The wide walkways are carpeted and, before actually watching golf, you can stop by for a ‘Taste of New York’ or do some Christmas shopping for the golf-inclined in your family.
In the middle of what feels like Main Street are a series of tall, slender photographic monuments to future PGA Championship sites. Vahalla next year. Whistling Straits in 2015. Baltusrol the year after. And Quail Hollow in 2017.
Four years from now, this circus will roll into south Charlotte where preparations are already under way.
Phil Mickelson will be 47 when the PGA comes to Quail Hollow and Tiger Woods will be 41 but it’s coming.
Perhaps Quail Hollow is where Tiger will finally catch or pass Jack Nicklaus on the all-time major championship chart. That’s 16 majors away and he needs four to tie, five to pass the Golden Bear, but the possibility exists. Of course, Tiger still needs to win No. 15 first and that has proven to be problematic.
Is the PGA Championship that different from the Wells Fargo Championship?
Yes and no.
It’s bigger in every way. More fans. More infrastructure. More media. More television coverage. More visitors.
According to PGA of America officials, the PGA Championship will be seen by approximately 500 million viewers in 200 countries this week, give or take a few million. It’s a worldwide event.
But the Wells Fargo Championship is a cut above most other PGA Tour events and it has cultivated a big-time feel.

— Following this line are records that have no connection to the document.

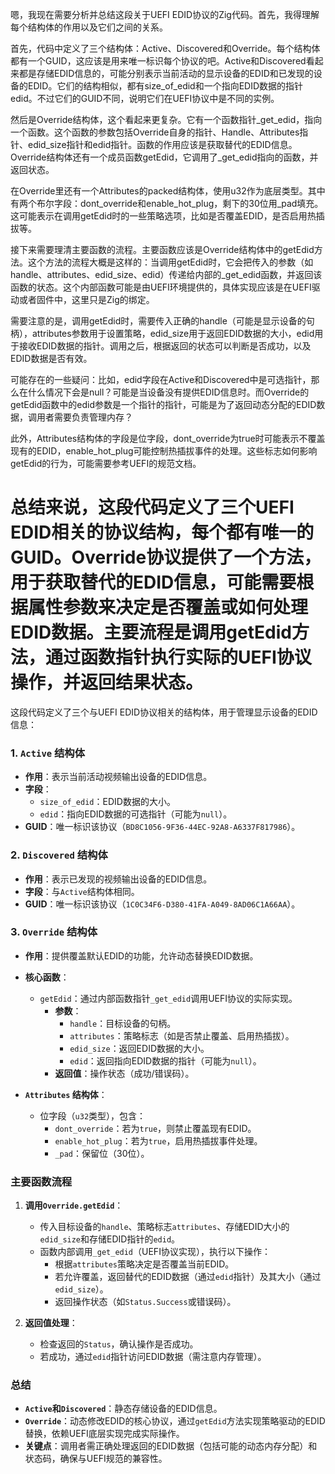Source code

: 嗯，我现在需要分析并总结这段关于UEFI EDID协议的Zig代码。首先，我得理解每个结构体的作用以及它们之间的关系。

首先，代码中定义了三个结构体：Active、Discovered和Override。每个结构体都有一个GUID，这应该是用来唯一标识每个协议的吧。Active和Discovered看起来都是存储EDID信息的，可能分别表示当前活动的显示设备的EDID和已发现的设备的EDID。它们的结构相似，都有size_of_edid和一个指向EDID数据的指针edid。不过它们的GUID不同，说明它们在UEFI协议中是不同的实例。

然后是Override结构体，这个看起来更复杂。它有一个函数指针_get_edid，指向一个函数。这个函数的参数包括Override自身的指针、Handle、Attributes指针、edid_size指针和edid指针。函数的作用应该是获取替代的EDID信息。Override结构体还有一个成员函数getEdid，它调用了_get_edid指向的函数，并返回状态。

在Override里还有一个Attributes的packed结构体，使用u32作为底层类型。其中有两个布尔字段：dont_override和enable_hot_plug，剩下的30位用_pad填充。这可能表示在调用getEdid时的一些策略选项，比如是否覆盖EDID，是否启用热插拔等。

接下来需要理清主要函数的流程。主要函数应该是Override结构体中的getEdid方法。这个方法的流程大概是这样的：当调用getEdid时，它会把传入的参数（如handle、attributes、edid_size、edid）传递给内部的_get_edid函数，并返回该函数的状态。这个内部函数可能是由UEFI环境提供的，具体实现应该是在UEFI驱动或者固件中，这里只是Zig的绑定。

需要注意的是，调用getEdid时，需要传入正确的handle（可能是显示设备的句柄），attributes参数用于设置策略，edid_size用于返回EDID数据的大小，edid用于接收EDID数据的指针。调用之后，根据返回的状态可以判断是否成功，以及EDID数据是否有效。

可能存在的一些疑问：比如，edid字段在Active和Discovered中是可选指针，那么在什么情况下会是null？可能是当设备没有提供EDID信息时。而Override的getEdid函数中的edid参数是一个指针的指针，可能是为了返回动态分配的EDID数据，调用者需要负责管理内存？

此外，Attributes结构体的字段是位字段，dont_override为true时可能表示不覆盖现有的EDID，enable_hot_plug可能控制热插拔事件的处理。这些标志如何影响getEdid的行为，可能需要参考UEFI的规范文档。

总结来说，这段代码定义了三个UEFI EDID相关的协议结构，每个都有唯一的GUID。Override协议提供了一个方法，用于获取替代的EDID信息，可能需要根据属性参数来决定是否覆盖或如何处理EDID数据。主要流程是调用getEdid方法，通过函数指针执行实际的UEFI协议操作，并返回结果状态。
================================================
这段代码定义了三个与UEFI EDID协议相关的结构体，用于管理显示设备的EDID信息：

### 1. **`Active` 结构体**
- **作用**：表示当前活动视频输出设备的EDID信息。
- **字段**：
  - `size_of_edid`：EDID数据的大小。
  - `edid`：指向EDID数据的可选指针（可能为`null`）。
- **GUID**：唯一标识该协议（`BD8C1056-9F36-44EC-92A8-A6337F817986`）。

### 2. **`Discovered` 结构体**
- **作用**：表示已发现的视频输出设备的EDID信息。
- **字段**：与`Active`结构体相同。
- **GUID**：唯一标识该协议（`1C0C34F6-D380-41FA-A049-8AD06C1A66AA`）。

### 3. **`Override` 结构体**
- **作用**：提供覆盖默认EDID的功能，允许动态替换EDID数据。
- **核心函数**：
  - `getEdid`：通过内部函数指针`_get_edid`调用UEFI协议的实际实现。
    - **参数**：
      - `handle`：目标设备的句柄。
      - `attributes`：策略标志（如是否禁止覆盖、启用热插拔）。
      - `edid_size`：返回EDID数据的大小。
      - `edid`：返回指向EDID数据的指针（可能为`null`）。
    - **返回值**：操作状态（成功/错误码）。

- **`Attributes` 结构体**：
  - 位字段（`u32`类型），包含：
    - `dont_override`：若为`true`，则禁止覆盖现有EDID。
    - `enable_hot_plug`：若为`true`，启用热插拔事件处理。
    - `_pad`：保留位（30位）。

### 主要函数流程
1. **调用`Override.getEdid`**：
   - 传入目标设备的`handle`、策略标志`attributes`、存储EDID大小的`edid_size`和存储EDID指针的`edid`。
   - 函数内部调用`_get_edid`（UEFI协议实现），执行以下操作：
     - 根据`attributes`策略决定是否覆盖当前EDID。
     - 若允许覆盖，返回替代的EDID数据（通过`edid`指针）及其大小（通过`edid_size`）。
     - 返回操作状态（如`Status.Success`或错误码）。

2. **返回值处理**：
   - 检查返回的`Status`，确认操作是否成功。
   - 若成功，通过`edid`指针访问EDID数据（需注意内存管理）。

### 总结
- **`Active`和`Discovered`**：静态存储设备的EDID信息。
- **`Override`**：动态修改EDID的核心协议，通过`getEdid`方法实现策略驱动的EDID替换，依赖UEFI底层实现完成实际操作。
- **关键点**：调用者需正确处理返回的EDID数据（包括可能的动态内存分配）和状态码，确保与UEFI规范的兼容性。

It has a style all its own, an elegance that’s uncommon at tournaments played outside Augusta, Ga., and it will only get better as the tournament moves forward. That’s how the tournament operates, turning good into better, better into best.
The PGA Championship is different from the other major championships. The Masters has its own unique appeal with its beauty and history. The U.S. Open is the national championship with a set-up as subtle as a barbell. The Open Championship is linksy and old world and enthralling.
That leaves the PGA Championship batting clean-up in August, when it’s generally sticky hot. That’s okay. We play golf when it’s sticky and hot.
The PGA Championship goes a long way in defining careers. It provided Jack Nicklaus with five of his 18 professional major championship victories. Walter Hagen won it five times. John Daly arrived at the PGA Championship.
Like golf itself, just when you think you have it figured out, a week like this one happens. Oak Hill was supposed to be tougher than a nor’easter but instead it has been defanged by enough rain to make the greens soft as Jason Dufner’s midsection.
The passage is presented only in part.